More than a thousand years ago the first monastery cell was built on the Georgenberg. In 1138 the community was raised to the status of a Benedictine abbey. After the last fire in 1705, the monastic community decided to move its abbey to Fiecht in the Inn valley below the mountain monastery. The monastery with its magnificent baroque collegiate church is one of the most valuable cultural sites in Tyrol.
The Georgenberg, original monastery of the Fiecht Benedictine monks, is still a famous place of pilgrimage today.
Collegiate church St. Josef in Fiecht
In 1741 the construction of the collegiate church of St. Joseph was begun, although the monks had been living in the new monastery at Fiecht since 1708.
The architecture of the church was designed by Jakob Singer. A striking feature is the quarry stone work which is unplastered on the outside.

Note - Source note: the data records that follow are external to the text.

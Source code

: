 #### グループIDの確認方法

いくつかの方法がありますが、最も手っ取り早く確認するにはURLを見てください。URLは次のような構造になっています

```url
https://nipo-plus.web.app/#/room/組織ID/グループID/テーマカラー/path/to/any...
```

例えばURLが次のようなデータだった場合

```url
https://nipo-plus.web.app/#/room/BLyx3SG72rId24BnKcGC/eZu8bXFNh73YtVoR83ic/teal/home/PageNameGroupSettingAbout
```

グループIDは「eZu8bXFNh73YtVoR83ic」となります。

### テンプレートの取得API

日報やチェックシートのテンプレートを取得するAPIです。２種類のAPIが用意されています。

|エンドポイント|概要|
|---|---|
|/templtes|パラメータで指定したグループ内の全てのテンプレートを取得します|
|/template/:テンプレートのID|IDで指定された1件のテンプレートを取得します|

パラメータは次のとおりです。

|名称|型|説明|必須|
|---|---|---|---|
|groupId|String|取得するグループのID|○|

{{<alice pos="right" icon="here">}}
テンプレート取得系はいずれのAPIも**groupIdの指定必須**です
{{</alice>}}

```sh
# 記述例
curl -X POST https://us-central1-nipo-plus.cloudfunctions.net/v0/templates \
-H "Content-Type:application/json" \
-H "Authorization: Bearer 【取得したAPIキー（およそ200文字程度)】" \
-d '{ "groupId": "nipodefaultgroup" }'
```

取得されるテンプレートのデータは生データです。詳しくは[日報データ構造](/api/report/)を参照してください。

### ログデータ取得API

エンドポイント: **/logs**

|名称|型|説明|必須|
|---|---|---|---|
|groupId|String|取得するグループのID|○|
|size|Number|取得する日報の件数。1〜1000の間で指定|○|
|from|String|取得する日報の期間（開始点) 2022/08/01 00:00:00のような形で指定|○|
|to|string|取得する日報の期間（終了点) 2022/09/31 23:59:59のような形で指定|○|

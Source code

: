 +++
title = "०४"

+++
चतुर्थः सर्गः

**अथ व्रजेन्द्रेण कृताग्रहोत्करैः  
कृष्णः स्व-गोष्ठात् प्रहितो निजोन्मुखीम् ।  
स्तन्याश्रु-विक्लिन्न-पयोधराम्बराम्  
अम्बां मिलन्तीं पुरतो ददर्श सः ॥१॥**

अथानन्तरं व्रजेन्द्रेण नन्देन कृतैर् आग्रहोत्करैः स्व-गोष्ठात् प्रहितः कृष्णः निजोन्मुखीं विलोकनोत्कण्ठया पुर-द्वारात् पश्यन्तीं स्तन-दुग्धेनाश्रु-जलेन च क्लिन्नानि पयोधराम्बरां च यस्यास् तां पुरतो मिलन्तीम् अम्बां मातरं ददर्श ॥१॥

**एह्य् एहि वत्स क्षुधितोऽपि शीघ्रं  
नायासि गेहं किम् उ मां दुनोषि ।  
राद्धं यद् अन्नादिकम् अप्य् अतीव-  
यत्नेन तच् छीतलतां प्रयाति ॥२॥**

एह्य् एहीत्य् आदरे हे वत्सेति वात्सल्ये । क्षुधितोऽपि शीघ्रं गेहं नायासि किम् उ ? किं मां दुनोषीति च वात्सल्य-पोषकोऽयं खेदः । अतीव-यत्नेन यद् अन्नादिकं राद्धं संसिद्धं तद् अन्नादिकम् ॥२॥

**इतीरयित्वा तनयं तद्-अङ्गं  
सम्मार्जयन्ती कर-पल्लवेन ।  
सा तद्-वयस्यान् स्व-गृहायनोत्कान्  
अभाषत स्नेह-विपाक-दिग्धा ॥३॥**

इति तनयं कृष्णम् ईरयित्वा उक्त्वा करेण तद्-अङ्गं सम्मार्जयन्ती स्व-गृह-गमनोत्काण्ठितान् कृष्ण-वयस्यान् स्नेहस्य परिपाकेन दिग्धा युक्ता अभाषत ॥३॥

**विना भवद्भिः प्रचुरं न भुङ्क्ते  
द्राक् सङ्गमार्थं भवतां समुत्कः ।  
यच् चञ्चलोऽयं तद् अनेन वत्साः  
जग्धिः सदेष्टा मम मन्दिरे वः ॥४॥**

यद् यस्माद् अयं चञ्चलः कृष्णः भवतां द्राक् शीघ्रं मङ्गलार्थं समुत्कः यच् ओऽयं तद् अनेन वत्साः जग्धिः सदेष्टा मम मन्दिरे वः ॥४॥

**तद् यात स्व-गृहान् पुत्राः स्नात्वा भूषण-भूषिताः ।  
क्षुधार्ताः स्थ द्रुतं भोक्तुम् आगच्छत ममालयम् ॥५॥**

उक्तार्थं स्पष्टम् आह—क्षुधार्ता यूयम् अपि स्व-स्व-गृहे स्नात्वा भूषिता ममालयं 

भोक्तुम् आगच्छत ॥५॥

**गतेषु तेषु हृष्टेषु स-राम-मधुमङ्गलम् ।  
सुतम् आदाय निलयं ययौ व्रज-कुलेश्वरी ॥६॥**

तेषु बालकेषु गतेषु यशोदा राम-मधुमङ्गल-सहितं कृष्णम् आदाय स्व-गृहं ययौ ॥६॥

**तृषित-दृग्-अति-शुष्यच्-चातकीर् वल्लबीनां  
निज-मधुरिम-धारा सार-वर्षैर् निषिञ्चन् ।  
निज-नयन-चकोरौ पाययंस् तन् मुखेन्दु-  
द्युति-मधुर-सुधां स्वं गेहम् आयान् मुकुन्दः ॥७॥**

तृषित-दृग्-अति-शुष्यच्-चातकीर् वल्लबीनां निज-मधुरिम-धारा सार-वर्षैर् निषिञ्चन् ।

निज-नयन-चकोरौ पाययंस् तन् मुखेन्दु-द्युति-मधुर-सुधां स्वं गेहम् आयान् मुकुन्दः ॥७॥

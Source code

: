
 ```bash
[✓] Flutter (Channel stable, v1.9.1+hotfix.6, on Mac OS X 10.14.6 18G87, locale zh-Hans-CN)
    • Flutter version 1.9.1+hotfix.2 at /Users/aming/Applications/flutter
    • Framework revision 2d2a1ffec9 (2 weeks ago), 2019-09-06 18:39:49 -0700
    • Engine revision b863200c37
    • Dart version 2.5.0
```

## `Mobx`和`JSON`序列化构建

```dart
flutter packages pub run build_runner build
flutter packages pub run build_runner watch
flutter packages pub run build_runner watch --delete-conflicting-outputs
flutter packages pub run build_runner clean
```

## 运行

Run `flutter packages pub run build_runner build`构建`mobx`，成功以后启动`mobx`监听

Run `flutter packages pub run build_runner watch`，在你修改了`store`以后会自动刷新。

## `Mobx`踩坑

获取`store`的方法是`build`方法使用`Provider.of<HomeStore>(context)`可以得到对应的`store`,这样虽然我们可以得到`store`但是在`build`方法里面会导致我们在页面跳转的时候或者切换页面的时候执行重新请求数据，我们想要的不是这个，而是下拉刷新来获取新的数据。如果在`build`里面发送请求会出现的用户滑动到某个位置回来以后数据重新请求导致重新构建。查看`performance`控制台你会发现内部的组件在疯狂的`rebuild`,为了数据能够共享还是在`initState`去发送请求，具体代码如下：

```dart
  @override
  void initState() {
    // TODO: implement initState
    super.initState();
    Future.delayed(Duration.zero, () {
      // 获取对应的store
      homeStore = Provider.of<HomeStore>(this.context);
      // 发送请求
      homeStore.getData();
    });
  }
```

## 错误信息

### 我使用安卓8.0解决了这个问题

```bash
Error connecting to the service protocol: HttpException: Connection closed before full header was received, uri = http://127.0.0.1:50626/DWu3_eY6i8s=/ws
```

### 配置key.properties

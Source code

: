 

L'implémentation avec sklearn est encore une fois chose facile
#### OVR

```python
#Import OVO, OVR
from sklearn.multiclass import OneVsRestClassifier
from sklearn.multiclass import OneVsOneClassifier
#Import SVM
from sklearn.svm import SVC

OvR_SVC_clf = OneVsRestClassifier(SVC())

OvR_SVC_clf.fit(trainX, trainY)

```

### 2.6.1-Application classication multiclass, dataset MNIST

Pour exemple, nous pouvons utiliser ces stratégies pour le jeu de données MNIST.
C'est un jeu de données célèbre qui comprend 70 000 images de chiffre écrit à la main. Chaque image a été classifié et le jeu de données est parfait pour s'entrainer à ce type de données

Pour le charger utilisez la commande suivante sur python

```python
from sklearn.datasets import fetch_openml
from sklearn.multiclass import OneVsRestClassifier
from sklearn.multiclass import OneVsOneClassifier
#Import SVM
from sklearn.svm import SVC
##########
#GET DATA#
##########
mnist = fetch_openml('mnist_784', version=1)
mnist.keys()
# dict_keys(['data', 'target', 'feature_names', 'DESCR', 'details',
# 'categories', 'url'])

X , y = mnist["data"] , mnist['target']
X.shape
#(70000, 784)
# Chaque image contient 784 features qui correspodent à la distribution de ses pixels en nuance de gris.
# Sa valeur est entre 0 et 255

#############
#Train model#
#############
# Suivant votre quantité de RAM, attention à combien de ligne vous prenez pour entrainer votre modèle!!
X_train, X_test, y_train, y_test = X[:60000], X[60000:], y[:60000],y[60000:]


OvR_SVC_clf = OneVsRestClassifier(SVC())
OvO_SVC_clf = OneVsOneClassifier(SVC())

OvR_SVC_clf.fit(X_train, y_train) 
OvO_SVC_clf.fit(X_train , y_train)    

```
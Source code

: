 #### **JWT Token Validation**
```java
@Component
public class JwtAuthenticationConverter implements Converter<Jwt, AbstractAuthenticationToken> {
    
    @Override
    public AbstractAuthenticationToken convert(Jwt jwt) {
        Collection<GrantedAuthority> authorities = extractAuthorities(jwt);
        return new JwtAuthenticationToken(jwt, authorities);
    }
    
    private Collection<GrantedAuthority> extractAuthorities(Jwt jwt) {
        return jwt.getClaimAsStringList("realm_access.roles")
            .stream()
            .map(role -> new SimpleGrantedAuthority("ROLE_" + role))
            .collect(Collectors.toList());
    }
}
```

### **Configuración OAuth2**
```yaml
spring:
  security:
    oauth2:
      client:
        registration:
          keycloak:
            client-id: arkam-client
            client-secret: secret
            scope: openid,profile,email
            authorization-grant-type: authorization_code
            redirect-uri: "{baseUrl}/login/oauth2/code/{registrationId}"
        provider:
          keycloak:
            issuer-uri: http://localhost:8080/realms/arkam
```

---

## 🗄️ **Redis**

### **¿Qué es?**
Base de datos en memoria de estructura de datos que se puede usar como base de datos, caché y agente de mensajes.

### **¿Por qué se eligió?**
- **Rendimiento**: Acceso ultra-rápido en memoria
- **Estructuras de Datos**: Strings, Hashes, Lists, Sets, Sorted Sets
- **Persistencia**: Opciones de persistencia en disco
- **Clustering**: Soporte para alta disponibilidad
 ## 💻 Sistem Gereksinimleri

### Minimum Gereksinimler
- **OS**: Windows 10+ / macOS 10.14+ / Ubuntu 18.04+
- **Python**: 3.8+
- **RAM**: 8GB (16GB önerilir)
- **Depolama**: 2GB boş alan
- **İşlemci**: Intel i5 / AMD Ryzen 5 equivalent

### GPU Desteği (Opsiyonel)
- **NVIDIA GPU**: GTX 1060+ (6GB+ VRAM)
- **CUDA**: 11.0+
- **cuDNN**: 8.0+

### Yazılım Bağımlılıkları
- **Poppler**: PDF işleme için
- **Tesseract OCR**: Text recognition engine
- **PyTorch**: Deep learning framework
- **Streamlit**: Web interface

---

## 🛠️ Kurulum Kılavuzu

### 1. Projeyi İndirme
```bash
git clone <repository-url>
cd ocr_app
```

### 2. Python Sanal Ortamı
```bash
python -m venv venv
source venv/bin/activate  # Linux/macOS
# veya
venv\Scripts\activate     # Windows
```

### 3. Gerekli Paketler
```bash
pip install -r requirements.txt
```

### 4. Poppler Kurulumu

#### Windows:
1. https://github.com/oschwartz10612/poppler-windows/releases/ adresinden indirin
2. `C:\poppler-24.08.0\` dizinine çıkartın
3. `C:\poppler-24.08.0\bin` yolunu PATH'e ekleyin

The church seen from the monastery courtyard
The interior of the abbey church Fiecht captivates by its height and brightness and the many furnishings in southern German baroque. The floor plan is a Latin cross. In the centre at the altar is St. Joseph, to whom the church is consecrated. Below it the nine choirs of angels are depicted.
The baroque organ with a long history of suffering was restored by the Swiss company Mathis between 1998 and 2000.
The ceiling fresco is by Matthäus Günther, a Bavarian painter of the baroque and rococo period. It depicts the life of St. Joseph.
The Madonna on the crescent moon originally stood on the Annasäule in Innsbruck and was transferred to Fiecht on permanent loan. Sculptor: Christoph Benedetti
In the choir chapel behind the church the monks meet for prayer. Guests are welcome.
Around the inner courtyard there is a passageway. Here we go to the dining room.
The staircase leads to the guest rooms.
This is where we spent the night. Admire the fantastic view taken from the right window.
A short tour of the museum
My heart of a Nepomuk collector rejoices over this saint in the museum.
This is what St. Georgenberg might have looked like in the early 17th century.
There are still many great treasures that could be shown here, but take a look for yourself! Fiecht is worth a visit.